For short runs or temporary fences we like the S20 all in one units by Gallagher We utilize solar chargers for all our electric fences. This particular energizer is a tru-test It is a 6j charger w/ a remote control. The fence can be turned on or off from any where that you can touch the wire.
We recently installed a new grazing system and we used water blocks for our watering areas. This allows the livestock to drink from the same tank from 4 different paddocks.
Aug is the date in the concrete on this hand dug well. We took almost 100yr old technology and threw some modern technology at it, pretty cool if you ask me. The well has about 10’ of water and it is spring fed. The well recharges at a rate of 1 gpm, and this was tested during a relatively dry time. We are using an 80 watt panel with (2) 12v battery linked to make a 24v system. The auger pump starts at 0 rpm and gradually increases, resulting in very minimal vibration and low power start up demand. The pump is currently producing 5 gpm. Currently watering 28 pair, the batteries are staying charged and the water level only changes a couple of inches or so.

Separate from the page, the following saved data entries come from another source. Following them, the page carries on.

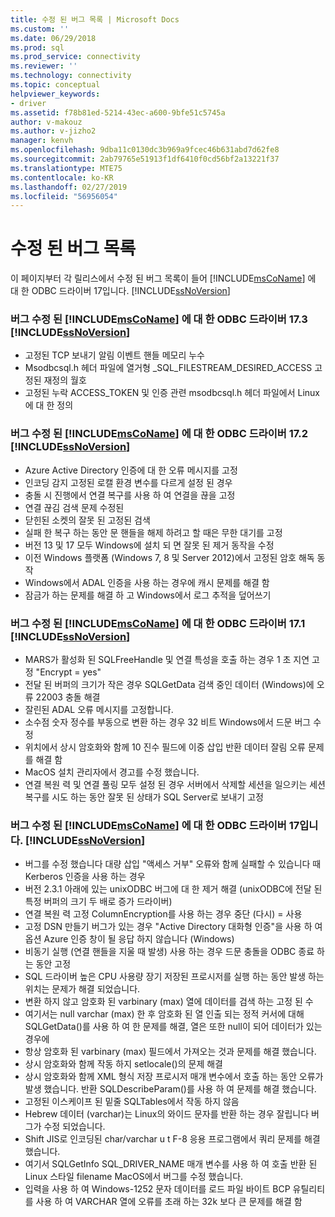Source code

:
 ```yaml
---
title: 수정 된 버그 목록 | Microsoft Docs
ms.custom: ''
ms.date: 06/29/2018
ms.prod: sql
ms.prod_service: connectivity
ms.reviewer: ''
ms.technology: connectivity
ms.topic: conceptual
helpviewer_keywords:
- driver
ms.assetid: f78b81ed-5214-43ec-a600-9bfe51c5745a
author: v-makouz
ms.author: v-jizho2
manager: kenvh
ms.openlocfilehash: 9dba11c0130dc3b969a9fcec46b631abd7d62fe8
ms.sourcegitcommit: 2ab79765e51913f1df6410f0cd56bf2a13221f37
ms.translationtype: MTE75
ms.contentlocale: ko-KR
ms.lasthandoff: 02/27/2019
ms.locfileid: "56956054"
---
```

# <a name="list-of-bugs-fixed"></a>수정 된 버그 목록

이 페이지부터 각 릴리스에서 수정 된 버그 목록이 들어 [!INCLUDE[msCoName](../../includes/msconame_md.md)] 에 대 한 ODBC 드라이버 17입니다. [!INCLUDE[ssNoVersion](../../includes/ssnoversion-md.md)]

### <a name="bug-fixes-in-the-includemsconameincludesmsconamemdmd-odbc-driver-173-for-includessnoversionincludesssnoversion-mdmd"></a>버그 수정 된 [!INCLUDE[msCoName](../../includes/msconame_md.md)] 에 대 한 ODBC 드라이버 17.3 [!INCLUDE[ssNoVersion](../../includes/ssnoversion-md.md)]

- 고정된 TCP 보내기 알림 이벤트 핸들 메모리 누수
- Msodbcsql.h 헤더 파일에 열거형 _SQL_FILESTREAM_DESIRED_ACCESS 고정된 재정의 월호
- 고정된 누락 ACCESS_TOKEN 및 인증 관련 msodbcsql.h 헤더 파일에서 Linux에 대 한 정의

### <a name="bug-fixes-in-the-includemsconameincludesmsconamemdmd-odbc-driver-172-for-includessnoversionincludesssnoversion-mdmd"></a>버그 수정 된 [!INCLUDE[msCoName](../../includes/msconame_md.md)] 에 대 한 ODBC 드라이버 17.2 [!INCLUDE[ssNoVersion](../../includes/ssnoversion-md.md)]

- Azure Active Directory 인증에 대 한 오류 메시지를 고정
- 인코딩 감지 고정된 로캘 환경 변수를 다르게 설정 된 경우
- 충돌 시 진행에서 연결 복구를 사용 하 여 연결을 끊을 고정
- 연결 끊김 검색 문제 수정된
- 닫힌된 소켓의 잘못 된 고정된 검색
- 실패 한 복구 하는 동안 문 핸들을 해제 하려고 할 때은 무한 대기를 고정
- 버전 13 및 17 모두 Windows에 설치 되 면 잘못 된 제거 동작을 수정
- 이전 Windows 플랫폼 (Windows 7, 8 및 Server 2012)에서 고정된 암호 해독 동작
- Windows에서 ADAL 인증을 사용 하는 경우에 캐시 문제를 해결 함
- 잠금가 하는 문제를 해결 하 고 Windows에서 로그 추적을 덮어쓰기

### <a name="bug-fixes-in-the-includemsconameincludesmsconamemdmd-odbc-driver-171-for-includessnoversionincludesssnoversion-mdmd"></a>버그 수정 된 [!INCLUDE[msCoName](../../includes/msconame_md.md)] 에 대 한 ODBC 드라이버 17.1 [!INCLUDE[ssNoVersion](../../includes/ssnoversion-md.md)]

- MARS가 활성화 된 SQLFreeHandle 및 연결 특성을 호출 하는 경우 1 초 지연 고정 "Encrypt = yes"
- 전달 된 버퍼의 크기가 작은 경우 SQLGetData 검색 중인 데이터 (Windows)에 오류 22003 충돌 해결
- 잘린된 ADAL 오류 메시지를 고정합니다.
- 소수점 숫자 정수를 부동으로 변환 하는 경우 32 비트 Windows에서 드문 버그 수정
- 위치에서 상시 암호화와 함께 10 진수 필드에 이중 삽입 반환 데이터 잘림 오류 문제를 해결 함
- MacOS 설치 관리자에서 경고를 수정 했습니다.
- 연결 복원 력 및 연결 풀링 모두 설정 된 경우 서버에서 삭제할 세션을 일으키는 세션 복구를 시도 하는 동안 잘못 된 상태가 SQL Server로 보내기 고정

### <a name="bug-fixes-in-the-includemsconameincludesmsconamemdmd-odbc-driver-17-for-includessnoversionincludesssnoversion-mdmd"></a>버그 수정 된 [!INCLUDE[msCoName](../../includes/msconame_md.md)] 에 대 한 ODBC 드라이버 17입니다. [!INCLUDE[ssNoVersion](../../includes/ssnoversion-md.md)]

- 버그를 수정 했습니다 대량 삽입 "액세스 거부" 오류와 함께 실패할 수 있습니다 때 Kerberos 인증을 사용 하는 경우
- 버전 2.3.1 아래에 있는 unixODBC 버그에 대 한 제거 해결 (unixODBC에 전달 된 특정 버퍼의 크기 두 배로 증가 드라이버)
- 연결 복원 력 고정 ColumnEncryption를 사용 하는 경우 중단 (다시) = 사용
- 고정 DSN 만들기 버그가 있는 경우 "Active Directory 대화형 인증"을 사용 하 여 옵션 Azure 인증 창이 될 응답 하지 않습니다 (Windows)
- 비동기 실행 (연결 핸들을 지울 때 발생) 사용 하는 경우 드문 충돌을 ODBC 종료 하는 동안 고정
- SQL 드라이버 높은 CPU 사용량 장기 저장된 프로시저를 실행 하는 동안 발생 하는 위치는 문제가 해결 되었습니다.
- 변환 하지 않고 암호화 된 varbinary (max) 열에 데이터를 검색 하는 고정 된 수
- 여기서는 null varchar (max) 한 후 암호화 된 열 인출 되는 정적 커서에 대해 SQLGetData()를 사용 하 여 한 문제를 해결, 열은 또한 null이 되어 데이터가 있는 경우에
- 항상 암호화 된 varbinary (max) 필드에서 가져오는 것과 문제를 해결 했습니다.
- 상시 암호화와 함께 작동 하지 setlocale()의 문제 해결
- 상시 암호화와 함께 XML 형식 저장 프로시저 매개 변수에서 호출 하는 동안 오류가 발생 했습니다. 반환 SQLDescribeParam()를 사용 하 여 문제를 해결 했습니다.
- 고정된 이스케이프 된 밑줄 SQLTables에서 작동 하지 않음
- Hebrew 데이터 (varchar)는 Linux의 와이드 문자를 반환 하는 경우 잘립니다 버그가 수정 되었습니다.
- Shift JIS로 인코딩된 char/varchar u t F-8 응용 프로그램에서 쿼리 문제를 해결 했습니다.
- 여기서 SQLGetInfo SQL_DRIVER_NAME 매개 변수를 사용 하 여 호출 반환 된 Linux 스타일 filename MacOS에서 버그를 수정 했습니다.
- 입력을 사용 하 여 Windows-1252 문자 데이터를 로드 파일 바이트 BCP 유틸리티를 사용 하 여 VARCHAR 열에 오류를 초래 하는 32k 보다 큰 문제를 해결 함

We retain the majority of our calf crop and sell as freezer Beef. Mostly grain finished with a few grass finished. Still have a lot to learn about grass finishing. The majority of our customers work at Whiteman AFB. We try to have 2 ready per month.
Stall and pasture boarding is a large part of our operation. At present we board 34 horses and we have 4 ourselves. We offer stall boarding, pasture boarding, and foal delivery, just to name a few things.